No, Bitterness!

Okay, any of you single Christian guys out there who might be reading this, I want to say something to you:

 

If you find a single Christian woman who is 25 or older who has a soft, open heart that is not tainted by bitterness, then please pay attention and appreciate it. It is so easy for an unpursued woman or a woman who has experienced bad relationships to become bitter. And fighting it is hard.

 

Here’s an example of what I mean:

 

When Bushbaby (my 20 year old roommate, see previous post) began her dating-fast there was this nasty little voice in my head that said, “Yeah, and just watch. As soon as her fast is over some guy will drop out of the sky and sweep her off her feet, and I’ll still be waiting. I just know it.”

Pessimism replaces hope. 

Because sometimes it’s easier to stop hoping because Hope deferred makes the heart sick, But desire fulfilled is a tree of life (Proverbs 13:12). It seems less painful to harden yourself in preparation for a future without certain trees of life than to keep hoping for them.

 

However, I know that bitterness is buying into lies. Examples:

–       God is holding out on me. It’s always someone else and never me.

–       I’m not worthy of love. I’m not attractive. I’m too much and not enough.

–       All the godly men are taken. The rest are immature and need to grow up and when they do they pursue younger women.

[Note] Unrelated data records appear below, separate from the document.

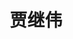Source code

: ---
# Display name

title: 贾继伟
user_groups: ["Graduated Ph.D Students"]



organizations:
- name: 2005-2010 co-supervised with Prof. Jinchao Xu

Interests:
- On the adaptivity of the semi_Lagrangian methods

---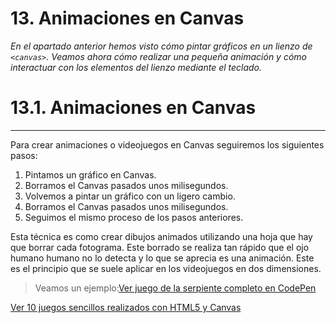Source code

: # 13. Animaciones en Canvas

*En el apartado anterior hemos visto cómo pintar gráficos en un lienzo de `<canvas>`. Veamos ahora cómo realizar una pequeña animación y cómo interactuar con los elementos del lienzo mediante el teclado.*

# 13.1. Animaciones en Canvas
-------------------------

Para crear animaciones o videojuegos en Canvas seguiremos los siguientes pasos:

1.  Pintamos un gráfico en Canvas.
2.  Borramos el Canvas pasados unos milisegundos.
3.  Volvemos a pintar un gráfico con un ligero cambio.
4.  Borramos el Canvas pasados unos milisegundos.
5.  Seguimos el mismo proceso de los pasos anteriores.

Esta técnica es como crear dibujos animados utilizando una hoja que hay que borrar cada fotograma. Este borrado se realiza tan rápido que el ojo humano humano no lo detecta y lo que se aprecia es una animación. Este es el principio que se suele aplicar en los videojuegos en dos dimensiones.

> Veamos un ejemplo:[Ver juego de la serpiente completo en CodePen](https://codepen.io/sergio-rey-personal/pen/dyGqgyr)

[Ver 10 juegos sencillos realizados con HTML5 y Canvas](https://www.dacostabalboa.com/es/10-juegos-en-html5-y-canvas/)


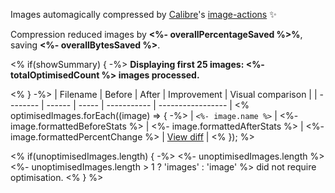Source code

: Images automagically compressed by [Calibre](https://calibreapp.com)'s [image-actions](https://github.com/marketplace/actions/image-actions) ✨

Compression reduced images by <strong><%- overallPercentageSaved %>%</strong>, saving <strong><%- overallBytesSaved %></strong>.

<% if(showSummary) { -%>
**Displaying first 25 images: <%- totalOptimisedCount %> images processed.**

<% } -%>
| Filename | Before | After | Improvement | Visual comparison |
| -------- | ------ | ----- | ----------- | ----------------- |
<% optimisedImages.forEach((image) => { -%>
| <code><%- image.name %></code> | <%- image.formattedBeforeStats %> | <%- image.formattedAfterStats %> | <%- image.formattedPercentChange %> | [View diff](<%- image.diffUrl %>) |
<% }); %>

<% if(unoptimisedImages.length) { -%>
<%- unoptimisedImages.length %> <%- unoptimisedImages.length > 1 ? 'images' : 'image' %> did not require optimisation.
<% } %>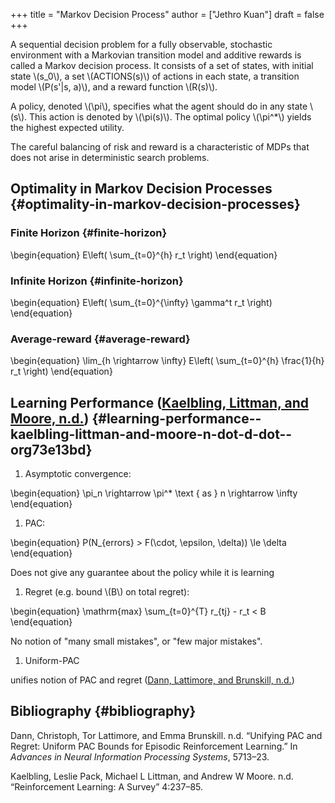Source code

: +++
title = "Markov Decision Process"
author = ["Jethro Kuan"]
draft = false
+++

A sequential decision problem for a fully observable, stochastic
environment with a Markovian transition model and additive rewards is
called a Markov decision process. It consists of a set of states, with
initial state \\(s\_0\\), a set \\(ACTIONS(s)\\) of actions in each state, a
transition model \\(P(s'|s, a)\\), and a reward function \\(R(s)\\).

A policy, denoted \\(\pi\\), specifies what the agent should do in any state
\\(s\\). This action is denoted by \\(\pi(s)\\). The optimal policy \\(\pi^\*\\) yields the
highest expected utility.

The careful balancing of risk and reward is a characteristic of MDPs
that does not arise in deterministic search problems.


## Optimality in Markov Decision Processes {#optimality-in-markov-decision-processes}


### Finite Horizon {#finite-horizon}

\begin{equation}
  E\left( \sum\_{t=0}^{h} r\_t \right)
\end{equation}


### Infinite Horizon {#infinite-horizon}

\begin{equation}
  E\left( \sum\_{t=0}^{\infty} \gamma^t r\_t \right)
\end{equation}


### Average-reward {#average-reward}

\begin{equation}
\lim\_{h \rightarrow \infty} E\left( \sum\_{t=0}^{h} \frac{1}{h} r\_t \right)
\end{equation}


## Learning Performance ([Kaelbling, Littman, and Moore, n.d.](#org73e13bd)) {#learning-performance--kaelbling-littman-and-moore-n-dot-d-dot--org73e13bd}

1.  Asymptotic convergence:

\begin{equation}
\pi\_n \rightarrow \pi^\* \text { as } n \rightarrow \infty
\end{equation}

1.  PAC:

\begin{equation}
  P(N\_{errors} > F(\cdot, \epsilon, \delta)) \le \delta
\end{equation}

Does not give any guarantee about the policy while it is learning

1.  Regret (e.g. bound \\(B\\) on total regret):

\begin{equation}
  \mathrm{max} \sum\_{t=0}^{T} r\_{tj} - r\_t < B
\end{equation}

No notion of "many small mistakes", or "few major mistakes".

1.  Uniform-PAC

unifies notion of PAC and regret ([Dann, Lattimore, and Brunskill, n.d.](#orgbb49735))


## Bibliography {#bibliography}

<a id="orgbb49735"></a>Dann, Christoph, Tor Lattimore, and Emma Brunskill. n.d. “Unifying PAC and Regret: Uniform PAC Bounds for Episodic Reinforcement Learning.” In _Advances in Neural Information Processing Systems_, 5713–23.

<a id="org73e13bd"></a>Kaelbling, Leslie Pack, Michael L Littman, and Andrew W Moore. n.d. “Reinforcement Learning: A Survey” 4:237–85.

–       Things will never change. My life will go on and on with this burning passion and desire and it will never be satisfied.                                

 

When I look at the root lies of bitterness I know these things aren’t true. They just feel like they are when that awful voice whispers things like, “just watch. She’s 20 and taken one year off dating and will be married by next spring and you’ve been waiting for 25 freaking years and there’s not a man in sight. You’ll probably meet someone when you’re 40, if you meet anyone at all.”

 

Ugh! Actually writing out what goes on in my head makes it all the more real just how awful and unattractive that is!

 

See, I didn’t realize that bitterness had started taking hold of me until my mentor pointed it out to me. I’m glad she did because I’ve been aware of it and have begun to weed it out when it happens, and I’ve realized it happens a lot.

 

Who would want to date someone with that kind of attitude? No one. Bitterness is probably the least attractive thing someone can exhibit.

 

So I say no. I don’t care how hard it is and how sick I feel in my heart while the hope of My Man is deferred. I won’t believe those lies!

 

The voice that whispers like someone leaning over my shoulder sounds like my voice but it isn’t. It’s some super repulsive and forever alone version of myself that could take over if I let it. But I’m going to fight instead for the beautiful, optimistic, hopeful, content, daughter of the King that I was made to be. I’ve been redeemed and given the Holy Spirit to fight darkness in the name of freedom!

 

I’m going to visualize elbowing the crap out of that shriek’s gut and then declaring, “No! She may have someone before me but my hope is in Jesus and He writes my story better than I ever could! Shut up and stop crampin’ my style!”

 

Guys, when you find a woman who isn’t tainted by bitterness it means she’s a fighter. It means she trusts in the Lord. A soft heart in a full-grown woman is a valuable prize because she’s done serious battle to protect it. Don’t you want a woman like that to fight beside you?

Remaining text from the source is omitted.